On 14 November, the examination began with Mr See's asking the Debtor for his current residential address to which he responded "31 Keswick Avenue, Castle Hill". He said that he and his wife rented those premises at a rent of some $2,000.00 a month, and that they had moved to that address since his previous examination on 26 September. He said that the property was owned by Nilwood and mortgaged to FAI, that Nilwood had purchased the property as recently as October 1994, and that he had again become a director of Nilwood on 26 October 1994. He said that he thought that Nilwood's purchase had occurred after that date.
The Debtor produced two share certificates showing that he held only 3,000 of the 100,000 issued shares in the capital of Nilwood, four pieces of paper from Citibank and three from the Hibernian Credit Union. He confirmed that these were the only documents which he had answering part 2 of the order for examination.
Questioned about the source of the funds of $40,000.00 offered to the Bank, he said that they were to come from "business associates" being his two co-directors of Nilwood, namely his wife Leslie Ann O'Sullivan and Robert Patrick Strange, who had agreed to advance him the money.
All in all, the further examination on 14 November was of a
kind to be expected in the light of the examination which had occurred on 26 September and of the subsequent events.
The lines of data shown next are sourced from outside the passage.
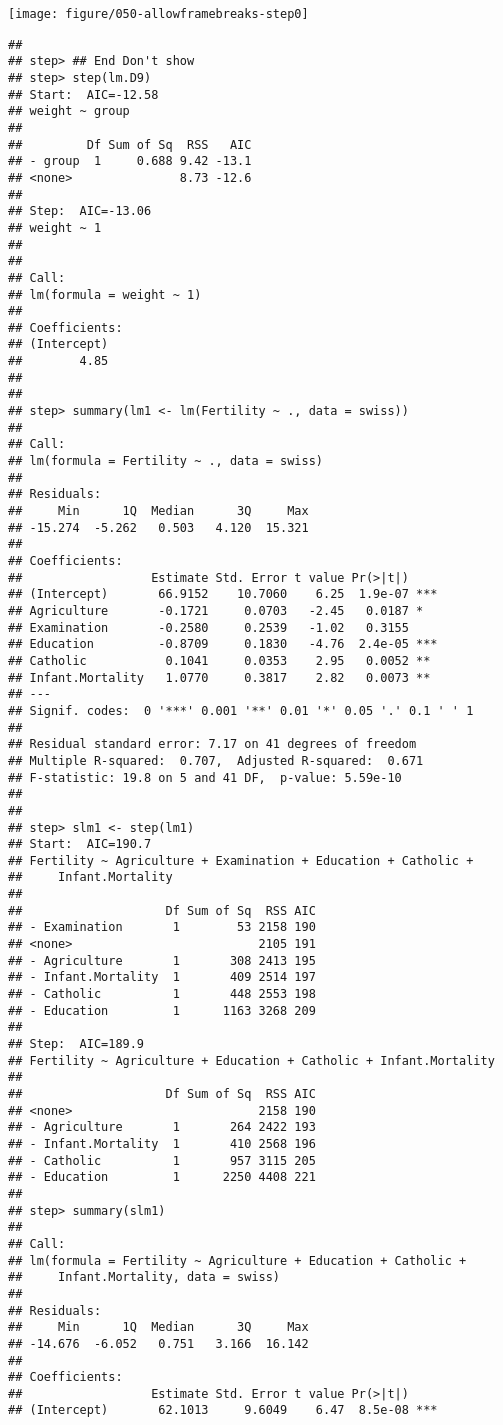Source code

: \documentclass{beamer}\usepackage[]{graphicx}\usepackage[]{color}
\newenvironment{knitrout}{}{} %
\begin{document}
\begin{frame}
\begin{knitrout}
\texttt{[image: figure/050-allowframebreaks-step0]} 
\begin{verbatim}
## 
## step> ## End Don't show
## step> step(lm.D9)
## Start:  AIC=-12.58
## weight ~ group
## 
##         Df Sum of Sq  RSS   AIC
## - group  1     0.688 9.42 -13.1
## <none>               8.73 -12.6
## 
## Step:  AIC=-13.06
## weight ~ 1
## 
## 
## Call:
## lm(formula = weight ~ 1)
## 
## Coefficients:
## (Intercept)  
##        4.85  
## 
## 
## step> summary(lm1 <- lm(Fertility ~ ., data = swiss))
## 
## Call:
## lm(formula = Fertility ~ ., data = swiss)
## 
## Residuals:
##     Min      1Q  Median      3Q     Max 
## -15.274  -5.262   0.503   4.120  15.321 
## 
## Coefficients:
##                  Estimate Std. Error t value Pr(>|t|)    
## (Intercept)       66.9152    10.7060    6.25  1.9e-07 ***
## Agriculture       -0.1721     0.0703   -2.45   0.0187 *  
## Examination       -0.2580     0.2539   -1.02   0.3155    
## Education         -0.8709     0.1830   -4.76  2.4e-05 ***
## Catholic           0.1041     0.0353    2.95   0.0052 ** 
## Infant.Mortality   1.0770     0.3817    2.82   0.0073 ** 
## ---
## Signif. codes:  0 '***' 0.001 '**' 0.01 '*' 0.05 '.' 0.1 ' ' 1
## 
## Residual standard error: 7.17 on 41 degrees of freedom
## Multiple R-squared:  0.707,	Adjusted R-squared:  0.671 
## F-statistic: 19.8 on 5 and 41 DF,  p-value: 5.59e-10
## 
## 
## step> slm1 <- step(lm1)
## Start:  AIC=190.7
## Fertility ~ Agriculture + Examination + Education + Catholic + 
##     Infant.Mortality
## 
##                    Df Sum of Sq  RSS AIC
## - Examination       1        53 2158 190
## <none>                          2105 191
## - Agriculture       1       308 2413 195
## - Infant.Mortality  1       409 2514 197
## - Catholic          1       448 2553 198
## - Education         1      1163 3268 209
## 
## Step:  AIC=189.9
## Fertility ~ Agriculture + Education + Catholic + Infant.Mortality
## 
##                    Df Sum of Sq  RSS AIC
## <none>                          2158 190
## - Agriculture       1       264 2422 193
## - Infant.Mortality  1       410 2568 196
## - Catholic          1       957 3115 205
## - Education         1      2250 4408 221
## 
## step> summary(slm1)
## 
## Call:
## lm(formula = Fertility ~ Agriculture + Education + Catholic + 
##     Infant.Mortality, data = swiss)
## 
## Residuals:
##     Min      1Q  Median      3Q     Max 
## -14.676  -6.052   0.751   3.166  16.142 
## 
## Coefficients:
##                  Estimate Std. Error t value Pr(>|t|)    
## (Intercept)       62.1013     9.6049    6.47  8.5e-08 ***

\end{verbatim}
\end{knitrout}
\end{frame}
\end{document}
Mr See took up with the Debtor the issue of his change of address which had been foreshadowed on 26 September, the paucity of the documents which had been produced, the question mark over the size of his shareholding in Nilwood, the general question of any changes in his financial circumstances since the examination on 26 September, and the question of the source of funds which had enabled him to make the recent offer to pay $40,000.00 to the Bank. That the examination occupied about 1/4 hour was also unremarkable, perhaps the more so because when it began the Prothonotary said that he would give Mr See ten minutes.
I do not think that either taken individually or in combination, the sequence of events in the period 7 November to 14 November and the nature of the further examination on 14 November give rise to an inference that either the Bank or Abbott Tout required the further attendance of the Debtor on 14 November as a sham or subterfuge, concealing a real purpose of luring the Debtor to the Law Courts Building to be served with the bankruptcy notice. On the contrary, the evidence suggests that their intention was to question the Debtor about matters which one would expect them to wish to take up with him. Indeed, on one view it could be considered commendable that the question of the Debtor's solvency was explored one last time before the bankruptcy notice was served. No doubt the Bank would have been pleased not to serve the notice if
the examination on 14 November had revealed that the Debtor had sufficient means to pay or to secure his offer of payment. As it transpired, the further examination confirmed that the Bank had nothing more than the Debtor's unsecured promise to pay. As noted earlier, that unsecured offer of terms payment was rejected by Abbott Tout on 28 November 1994.
In summary, there was no abuse of process or dishonourable conduct in the Bank's and Abbott Tout's insistence on 8 November and thereafter that the Debtor attend for further examination on 14 November, and no abuse of process or dishonourable conduct in their procuring the issue of the bankruptcy notice on 10 November.